Records from a collection
+ + + + +

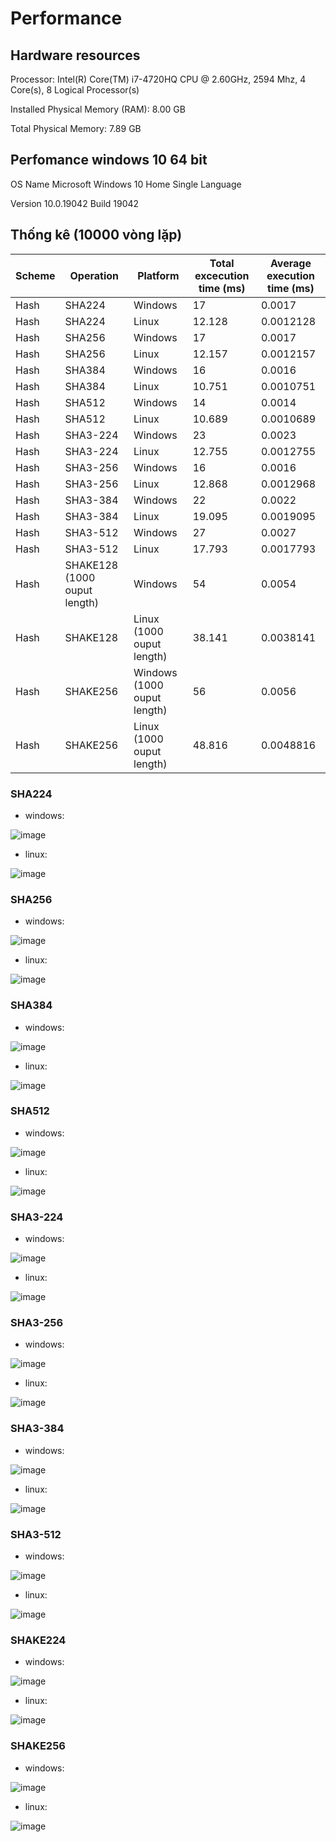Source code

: # Performance

## Hardware resources

Processor:	Intel(R) Core(TM) i7-4720HQ CPU @ 2.60GHz, 2594 Mhz, 4 Core(s), 8 Logical Processor(s)

Installed Physical Memory (RAM):	8.00 GB

Total Physical Memory:	7.89 GB


## Perfomance windows 10 64 bit

OS Name	Microsoft Windows 10 Home Single Language

Version	10.0.19042 Build 19042

## Thống kê (10000 vòng lặp)

| Scheme | Operation | Platform |Total excecution time (ms) | Average execution time (ms) |
| ------ | --------- | -------- |--------------------- | ---------------------- |
| Hash    | SHA224| Windows  | 17 | 0.0017 |
| Hash    | SHA224| Linux    | 12.128 |  0.0012128 |
| Hash    | SHA256| Windows  | 17 | 0.0017 |
| Hash    | SHA256| Linux    | 12.157 |  0.0012157|
| Hash    | SHA384| Windows  | 16 | 0.0016 |
| Hash    | SHA384| Linux    | 10.751 |  0.0010751 |
| Hash    | SHA512| Windows  | 14 | 0.0014 |
| Hash    | SHA512| Linux    | 10.689 |  0.0010689 |
| Hash    | SHA3-224| Windows  | 23 |  0.0023|
| Hash    | SHA3-224| Linux    | 12.755 |  0.0012755|
| Hash    | SHA3-256| Windows  | 16 | 0.0016|
| Hash    | SHA3-256| Linux    | 12.868 |  0.0012968 |
| Hash    | SHA3-384| Windows  | 22 | 0.0022 |
| Hash    | SHA3-384| Linux    | 19.095 |  0.0019095 |
| Hash    | SHA3-512| Windows  | 27 | 0.0027 |
| Hash    | SHA3-512| Linux    | 17.793 | 0.0017793 |
| Hash    | SHAKE128 (1000 ouput length)| Windows  | 54 | 0.0054 |
| Hash    | SHAKE128| Linux (1000 ouput length) | 38.141 |  0.0038141 |
| Hash    | SHAKE256| Windows (1000 ouput length) | 56 | 0.0056 |
| Hash    | SHAKE256| Linux (1000 ouput length)   | 48.816 |  0.0048816 |


### SHA224
- windows:

![image](https://user-images.githubusercontent.com/31529599/124087394-28308380-da7c-11eb-866c-124fce7309e5.png)

- linux:

![image](https://user-images.githubusercontent.com/31529599/124086708-85780500-da7b-11eb-8087-58e6d5f23835.png)


### SHA256
- windows:

![image](https://user-images.githubusercontent.com/31529599/124087454-37173600-da7c-11eb-98ca-11070f00b2b9.png)

- linux:

![image](https://user-images.githubusercontent.com/31529599/124086743-8f016d00-da7b-11eb-9540-e219efe47812.png)


### SHA384
- windows:

![image](https://user-images.githubusercontent.com/31529599/124087523-46967f00-da7c-11eb-876b-00a648b0b10b.png)

- linux:

![image](https://user-images.githubusercontent.com/31529599/124086787-9aed2f00-da7b-11eb-8629-80586ef658e1.png)


### SHA512
- windows:

![image](https://user-images.githubusercontent.com/31529599/124087561-50b87d80-da7c-11eb-99cf-2f402e34d583.png)

- linux:

![image](https://user-images.githubusercontent.com/31529599/124086840-a5a7c400-da7b-11eb-9b55-bc2f559601ff.png)


### SHA3-224
- windows:

![image](https://user-images.githubusercontent.com/31529599/124087600-59a94f00-da7c-11eb-8da9-bf9b2fc473c6.png)

- linux:

![image](https://user-images.githubusercontent.com/31529599/124086888-afc9c280-da7b-11eb-9f53-950d681d445d.png)


### SHA3-256
- windows:

![image](https://user-images.githubusercontent.com/31529599/124087635-60d05d00-da7c-11eb-8bba-0df3afab5a2f.png)

- linux:

![image](https://user-images.githubusercontent.com/31529599/124086938-ba845780-da7b-11eb-9471-037e3c15a6da.png)



### SHA3-384
- windows:

![image](https://user-images.githubusercontent.com/31529599/124087668-67f76b00-da7c-11eb-8336-e693bc404a3d.png)

- linux:

![image](https://user-images.githubusercontent.com/31529599/124086971-c3752900-da7b-11eb-8878-e3581b15c84c.png)


### SHA3-512
- windows:

![image](https://user-images.githubusercontent.com/31529599/124087691-6f1e7900-da7c-11eb-9f1a-608504946438.png)

- linux:

![image](https://user-images.githubusercontent.com/31529599/124087008-cd972780-da7b-11eb-8ec3-9285e6b308c1.png)


### SHAKE224
- windows:

![image](https://user-images.githubusercontent.com/31529599/124087719-76458700-da7c-11eb-8b6c-853d3560af1d.png)

- linux:

![image](https://user-images.githubusercontent.com/31529599/124087075-dbe54380-da7b-11eb-8182-2ecdb53cecbf.png)


### SHAKE256
- windows:

![image](https://user-images.githubusercontent.com/31529599/124087738-7cd3fe80-da7c-11eb-8e96-3efa75924508.png)

- linux:

![image](https://user-images.githubusercontent.com/31529599/124087101-e69fd880-da7b-11eb-84f1-4cd939d5f2c6.png)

+ + + + +

Exercise details ::
Scan the entries above, and wherever a line holds the string "ouput", copy it.

Exercise output ::
| Hash    | SHAKE128 (1000 ouput length)| Windows  | 54 | 0.0054 |
| Hash    | SHAKE128| Linux (1000 ouput length) | 38.141 |  0.0038141 |
| Hash    | SHAKE256| Windows (1000 ouput length) | 56 | 0.0056 |
| Hash    | SHAKE256| Linux (1000 ouput length)   | 48.816 |  0.0048816 |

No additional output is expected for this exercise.